--- START ---
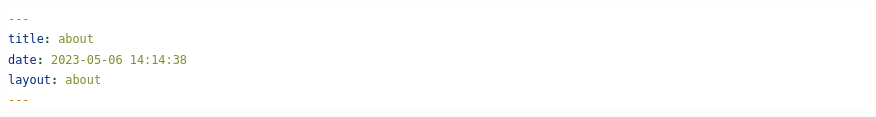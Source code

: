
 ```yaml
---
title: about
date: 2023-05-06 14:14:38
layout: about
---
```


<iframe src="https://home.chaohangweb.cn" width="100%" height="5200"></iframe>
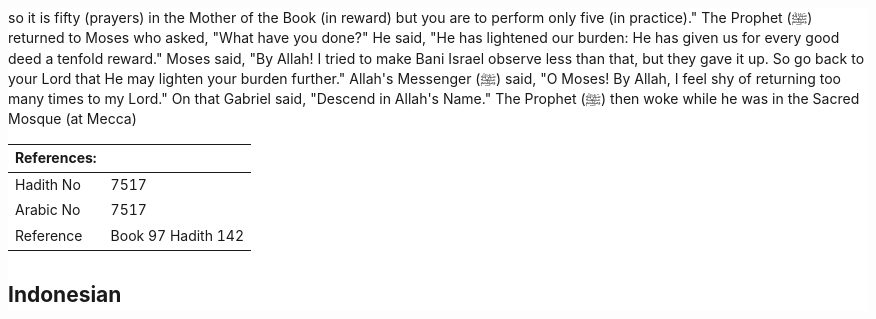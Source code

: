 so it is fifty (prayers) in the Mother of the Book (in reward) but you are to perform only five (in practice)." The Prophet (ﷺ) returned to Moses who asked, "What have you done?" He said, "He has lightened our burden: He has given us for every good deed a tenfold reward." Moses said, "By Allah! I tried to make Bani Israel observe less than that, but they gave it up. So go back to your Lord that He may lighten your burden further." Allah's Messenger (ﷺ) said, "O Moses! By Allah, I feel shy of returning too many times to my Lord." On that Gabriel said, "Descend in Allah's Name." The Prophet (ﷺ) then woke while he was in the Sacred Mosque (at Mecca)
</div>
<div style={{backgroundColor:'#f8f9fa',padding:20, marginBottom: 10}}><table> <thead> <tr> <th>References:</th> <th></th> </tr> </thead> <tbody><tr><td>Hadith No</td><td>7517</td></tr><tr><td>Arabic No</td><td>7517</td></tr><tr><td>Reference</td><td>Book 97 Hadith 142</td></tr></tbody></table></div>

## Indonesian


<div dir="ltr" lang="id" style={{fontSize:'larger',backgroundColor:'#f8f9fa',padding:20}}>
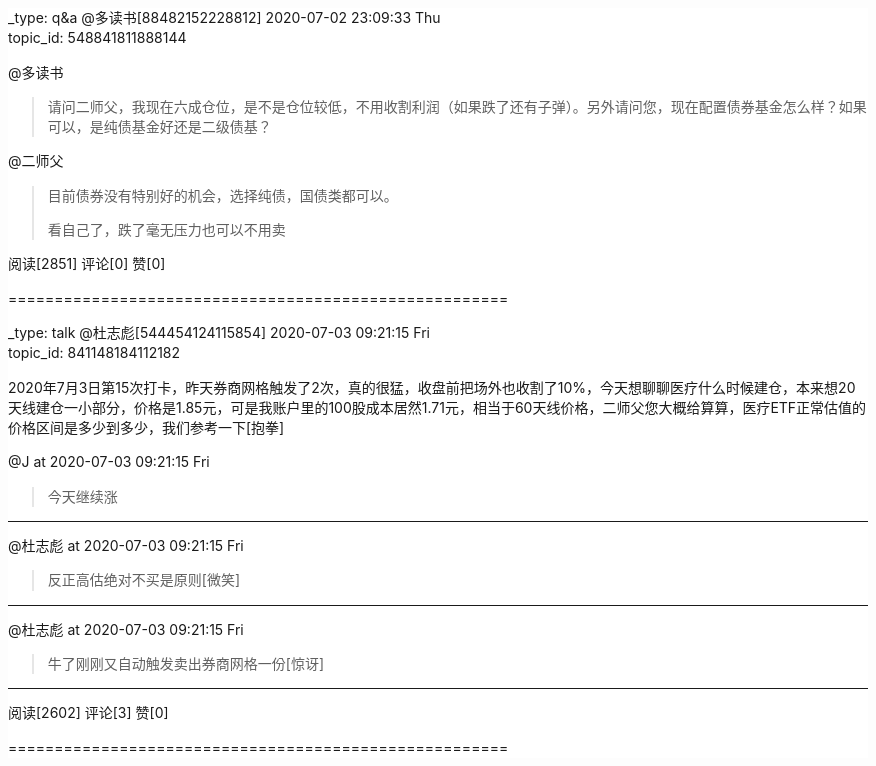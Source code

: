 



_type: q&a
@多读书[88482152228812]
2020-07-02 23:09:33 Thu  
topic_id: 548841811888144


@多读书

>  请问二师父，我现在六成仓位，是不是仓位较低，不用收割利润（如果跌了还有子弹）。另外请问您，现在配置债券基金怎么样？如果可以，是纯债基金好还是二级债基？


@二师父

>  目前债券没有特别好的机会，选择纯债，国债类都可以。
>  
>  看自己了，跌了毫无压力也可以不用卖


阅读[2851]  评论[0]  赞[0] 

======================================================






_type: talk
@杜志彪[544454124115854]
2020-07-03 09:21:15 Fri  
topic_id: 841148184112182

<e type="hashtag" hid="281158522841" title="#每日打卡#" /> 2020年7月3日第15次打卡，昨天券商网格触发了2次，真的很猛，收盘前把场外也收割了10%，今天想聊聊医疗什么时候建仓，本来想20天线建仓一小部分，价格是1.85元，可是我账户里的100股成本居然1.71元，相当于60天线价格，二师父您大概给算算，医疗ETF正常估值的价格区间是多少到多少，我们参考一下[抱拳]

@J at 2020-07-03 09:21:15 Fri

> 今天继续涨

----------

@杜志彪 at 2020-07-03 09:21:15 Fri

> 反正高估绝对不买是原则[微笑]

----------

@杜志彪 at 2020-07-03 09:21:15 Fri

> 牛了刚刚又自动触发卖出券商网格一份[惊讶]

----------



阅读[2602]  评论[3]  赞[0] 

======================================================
--- END ---
--- START ---
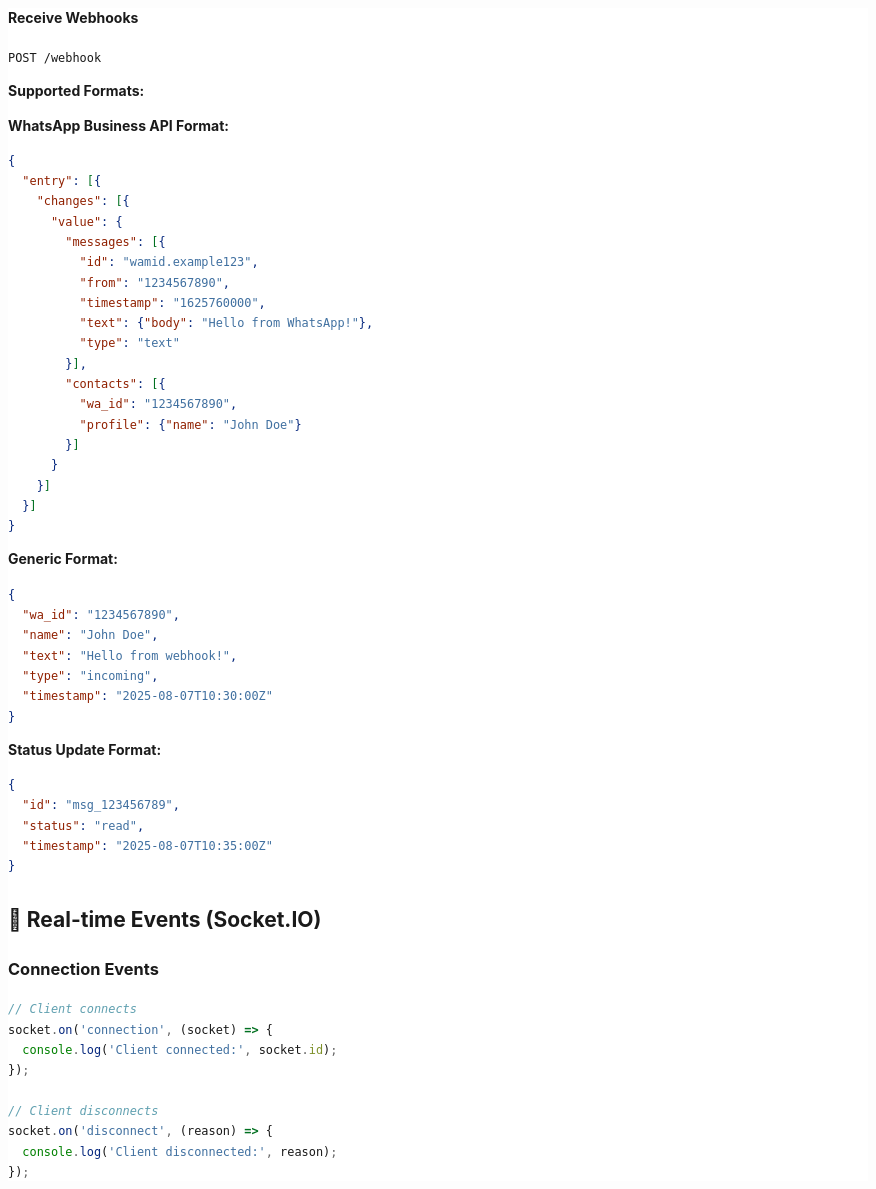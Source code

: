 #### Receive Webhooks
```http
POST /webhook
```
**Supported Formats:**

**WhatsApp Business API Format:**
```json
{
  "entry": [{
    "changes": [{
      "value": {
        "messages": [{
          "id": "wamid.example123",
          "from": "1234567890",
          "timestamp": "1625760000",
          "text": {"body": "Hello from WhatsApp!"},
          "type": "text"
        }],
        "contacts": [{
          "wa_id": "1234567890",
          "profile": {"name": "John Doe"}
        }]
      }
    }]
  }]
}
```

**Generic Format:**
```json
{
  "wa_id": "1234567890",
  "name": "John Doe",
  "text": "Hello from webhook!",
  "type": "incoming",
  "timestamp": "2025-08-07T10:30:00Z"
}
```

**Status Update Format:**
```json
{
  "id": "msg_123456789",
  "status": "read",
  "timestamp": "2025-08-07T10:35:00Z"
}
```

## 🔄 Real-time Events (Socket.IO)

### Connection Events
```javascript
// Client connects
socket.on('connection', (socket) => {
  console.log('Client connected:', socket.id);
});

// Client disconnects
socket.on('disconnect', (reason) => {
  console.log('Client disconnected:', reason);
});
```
--- END ---
--- START ---
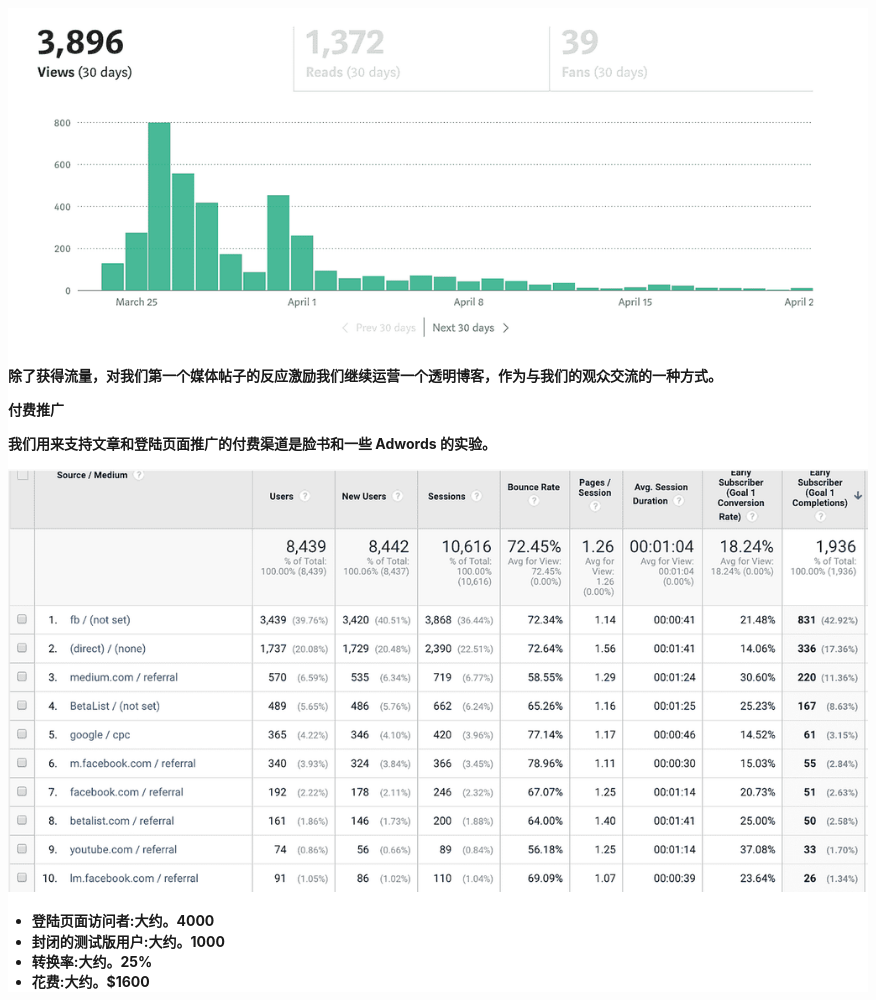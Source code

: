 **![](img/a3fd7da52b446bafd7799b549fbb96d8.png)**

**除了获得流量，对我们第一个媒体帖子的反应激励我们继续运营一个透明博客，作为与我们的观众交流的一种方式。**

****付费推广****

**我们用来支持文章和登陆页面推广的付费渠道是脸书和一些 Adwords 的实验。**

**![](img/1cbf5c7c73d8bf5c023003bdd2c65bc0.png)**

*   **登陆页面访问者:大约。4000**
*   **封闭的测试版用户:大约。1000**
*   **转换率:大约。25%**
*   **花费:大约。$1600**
--- END ---
- Activity:
Please report every line of the records above that contains the word "reason".

- Response to the task:
socket.on('disconnect', (reason) => {
  console.log('Client disconnected:', reason);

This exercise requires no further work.